Source records

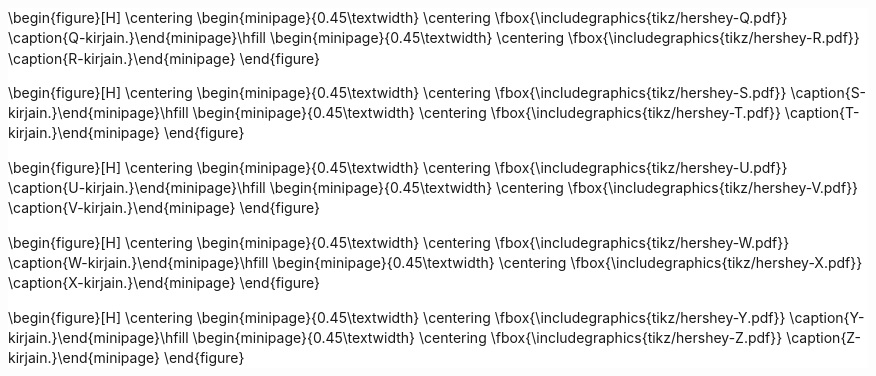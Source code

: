 \begin{figure}[H]
\centering
\begin{minipage}{0.45\textwidth}
\centering
\fbox{\includegraphics{tikz/hershey-Q.pdf}}
\caption{Q-kirjain.}\end{minipage}\hfill
\begin{minipage}{0.45\textwidth}
\centering
\fbox{\includegraphics{tikz/hershey-R.pdf}}
\caption{R-kirjain.}\end{minipage}
\end{figure}

\begin{figure}[H]
\centering
\begin{minipage}{0.45\textwidth}
\centering
\fbox{\includegraphics{tikz/hershey-S.pdf}}
\caption{S-kirjain.}\end{minipage}\hfill
\begin{minipage}{0.45\textwidth}
\centering
\fbox{\includegraphics{tikz/hershey-T.pdf}}
\caption{T-kirjain.}\end{minipage}
\end{figure}

\begin{figure}[H]
\centering
\begin{minipage}{0.45\textwidth}
\centering
\fbox{\includegraphics{tikz/hershey-U.pdf}}
\caption{U-kirjain.}\end{minipage}\hfill
\begin{minipage}{0.45\textwidth}
\centering
\fbox{\includegraphics{tikz/hershey-V.pdf}}
\caption{V-kirjain.}\end{minipage}
\end{figure}

\begin{figure}[H]
\centering
\begin{minipage}{0.45\textwidth}
\centering
\fbox{\includegraphics{tikz/hershey-W.pdf}}
\caption{W-kirjain.}\end{minipage}\hfill
\begin{minipage}{0.45\textwidth}
\centering
\fbox{\includegraphics{tikz/hershey-X.pdf}}
\caption{X-kirjain.}\end{minipage}
\end{figure}

\begin{figure}[H]
\centering
\begin{minipage}{0.45\textwidth}
\centering
\fbox{\includegraphics{tikz/hershey-Y.pdf}}
\caption{Y-kirjain.}\end{minipage}\hfill
\begin{minipage}{0.45\textwidth}
\centering
\fbox{\includegraphics{tikz/hershey-Z.pdf}}
\caption{Z-kirjain.}\end{minipage}
\end{figure}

**Goal of the exercise**
Set down the data above word for word, leaving every picture out.

**Answer section**
Source code

: \begin{figure}[H]
\centering
\begin{minipage}{0.45\textwidth}
\centering
\fbox{\includegraphics{tikz/hershey-Q.pdf}}
\caption{Q-kirjain.}\end{minipage}\hfill
\begin{minipage}{0.45\textwidth}
\centering
\fbox{\includegraphics{tikz/hershey-R.pdf}}
\caption{R-kirjain.}\end{minipage}
\end{figure}

\begin{figure}[H]
\centering
\begin{minipage}{0.45\textwidth}
\centering
\fbox{\includegraphics{tikz/hershey-S.pdf}}
\caption{S-kirjain.}\end{minipage}\hfill
\begin{minipage}{0.45\textwidth}
\centering
\fbox{\includegraphics{tikz/hershey-T.pdf}}
\caption{T-kirjain.}\end{minipage}
\end{figure}

\begin{figure}[H]
\centering
\begin{minipage}{0.45\textwidth}
\centering
\fbox{\includegraphics{tikz/hershey-U.pdf}}
\caption{U-kirjain.}\end{minipage}\hfill
\begin{minipage}{0.45\textwidth}
\centering
\fbox{\includegraphics{tikz/hershey-V.pdf}}
\caption{V-kirjain.}\end{minipage}
\end{figure}

\begin{figure}[H]
\centering
\begin{minipage}{0.45\textwidth}
\centering
\fbox{\includegraphics{tikz/hershey-W.pdf}}
\caption{W-kirjain.}\end{minipage}\hfill
\begin{minipage}{0.45\textwidth}
\centering
\fbox{\includegraphics{tikz/hershey-X.pdf}}
\caption{X-kirjain.}\end{minipage}
\end{figure}

\begin{figure}[H]
\centering
\begin{minipage}{0.45\textwidth}
\centering
\fbox{\includegraphics{tikz/hershey-Y.pdf}}
\caption{Y-kirjain.}\end{minipage}\hfill
\begin{minipage}{0.45\textwidth}
\centering
\fbox{\includegraphics{tikz/hershey-Z.pdf}}
\caption{Z-kirjain.}\end{minipage}
\end{figure}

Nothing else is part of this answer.